FIG. 27 is a partial cross-section view, similar to FIG. 26, showing that the ratchet seat of the sixth preferred embodiment is in the second position.

Before describing in greater detail, it should note that similar elements are denoted by same reference numerals throughout the disclosure. It is noted that the positions or directions described in the disclosure are connected with the accompanying drawings shown for reference. For example, the described term “right-hand” means the right side of something shown in corresponding drawings.

Referring to FIGS. 3 to 5, a first preferred embodiment of a bidirectional ratchet hand tool of this invention includes a handle unit 2, a positioning ring 3, a first actuating unit 4, a second actuating unit 5, a ratchet tool head 600, and a limiting ring 7. The first preferred embodiment is a bidirectional ratchet socket wrench capable of being positioned on two sides.

The handle unit 2 has a bottom surface 21 and a top surface 22 which are defined at opposite ends in an up-down direction Z and has an inner wall surface 23 and an outer wall surface 24 which are connected to the bottom surface 21 and the top surface 22 and are defined on opposite sides.

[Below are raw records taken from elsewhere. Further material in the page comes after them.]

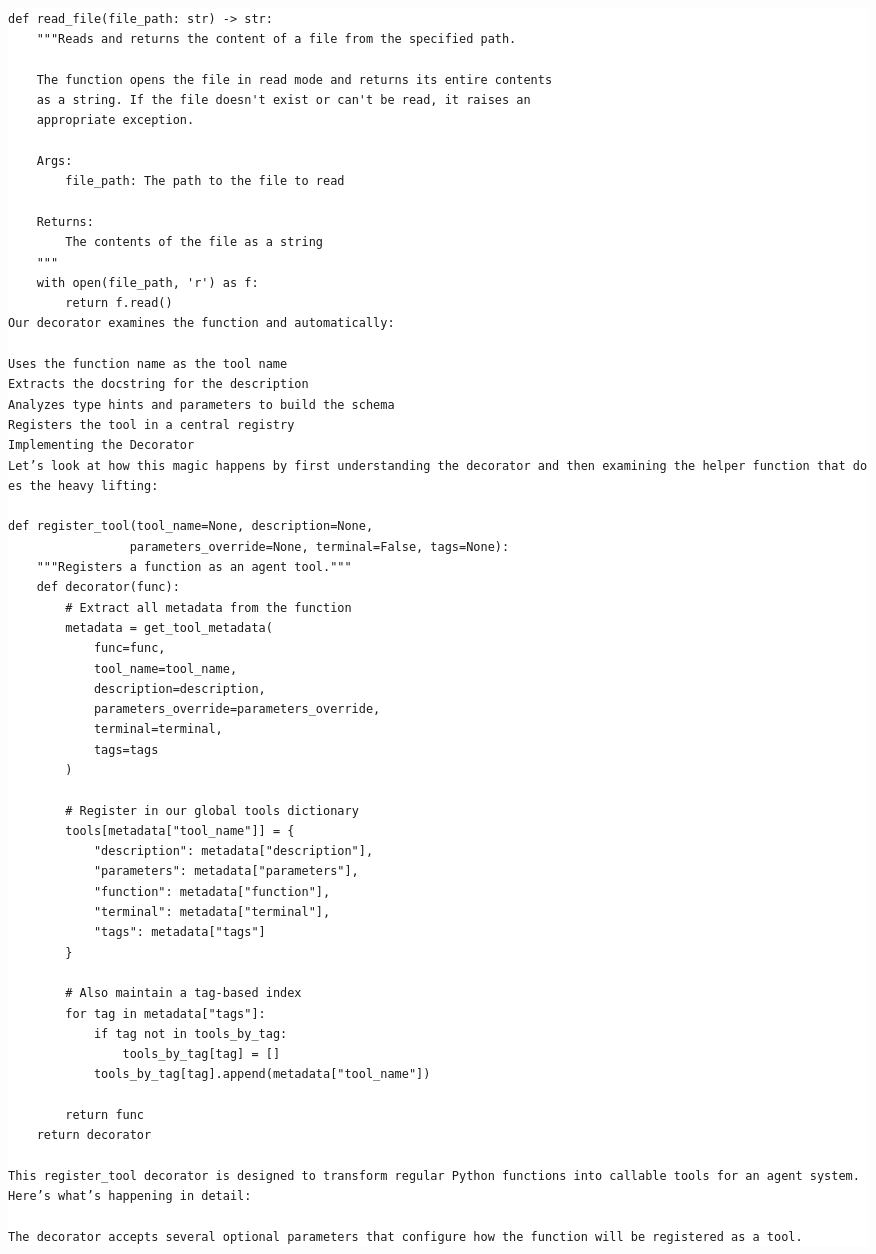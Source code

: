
 ```action
def read_file(file_path: str) -> str:
    """Reads and returns the content of a file from the specified path.
    
    The function opens the file in read mode and returns its entire contents
    as a string. If the file doesn't exist or can't be read, it raises an
    appropriate exception.
    
    Args:
        file_path: The path to the file to read
        
    Returns:
        The contents of the file as a string
    """
    with open(file_path, 'r') as f:
        return f.read()
Our decorator examines the function and automatically:

Uses the function name as the tool name
Extracts the docstring for the description
Analyzes type hints and parameters to build the schema
Registers the tool in a central registry
Implementing the Decorator
Let’s look at how this magic happens by first understanding the decorator and then examining the helper function that does the heavy lifting:

def register_tool(tool_name=None, description=None, 
                 parameters_override=None, terminal=False, tags=None):
    """Registers a function as an agent tool."""
    def decorator(func):
        # Extract all metadata from the function
        metadata = get_tool_metadata(
            func=func,
            tool_name=tool_name,
            description=description,
            parameters_override=parameters_override,
            terminal=terminal,
            tags=tags
        )
        
        # Register in our global tools dictionary
        tools[metadata["tool_name"]] = {
            "description": metadata["description"],
            "parameters": metadata["parameters"],
            "function": metadata["function"],
            "terminal": metadata["terminal"],
            "tags": metadata["tags"]
        }
        
        # Also maintain a tag-based index
        for tag in metadata["tags"]:
            if tag not in tools_by_tag:
                tools_by_tag[tag] = []
            tools_by_tag[tag].append(metadata["tool_name"])
        
        return func
    return decorator

This register_tool decorator is designed to transform regular Python functions into callable tools for an agent system. Here’s what’s happening in detail:

The decorator accepts several optional parameters that configure how the function will be registered as a tool.
```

A ratchet socket 230 is enclosed by the inner wall surface 23. The ratchet socket 230 extends in the up-down direction Z and penetrates through the bottom surface 21 and the top surface 22. The inner wall surface 23 includes an annular groove 231 which is circumferentially formed and a cavity 232. The annular groove 231 is adjacent to the top surface 22 and is formed by extending radially and outwards from the ratchet socket 230. The cavity 232 is adjacent to the bottom surface 21 and spaced from the annular groove 231 in the up-down direction Z. The cavity 232 extends backwards from the ratchet socket 230 in a front-back direction X. The cavity 232 is substantially formed in a shape of a circular arc and is in communication with the ratchet socket 230. In the first preferred embodiment, the cavity 232 is formed below the annular groove 231. However, in other variations, the height positions of the cavity 232 and the annular groove 231 can be interchangeable, and the cavity 232 can be defined on a front side of the handle unit 2. Therefore, the positions of the cavity 232 and the annular groove 231 should not be limited, and the variations can still be included in the scope of this invention.

As shown in FIG. 3, FIG. 5, and FIG. 6, the positioning ring 3 is designed to fit a shape of the annular groove 231 and is installed in the annular groove 231 in a stretchable manner. Preferably, the positioning ring 3 is a circular C-shaped ring with two opposite circular cut surfaces 31 spaced from each other. The circular cut surfaces 31 are forced to be away from each other by adding force to the positioning ring 3. The circular cut surfaces 31 spring back when the force is released so that they are close to each other. Therefore, the positioning ring 3 is springy and capable of being stretched. However, in other variations, the positioning ring 3 can be a flat C-shaped ring, the cross section of which is not limited in this invention.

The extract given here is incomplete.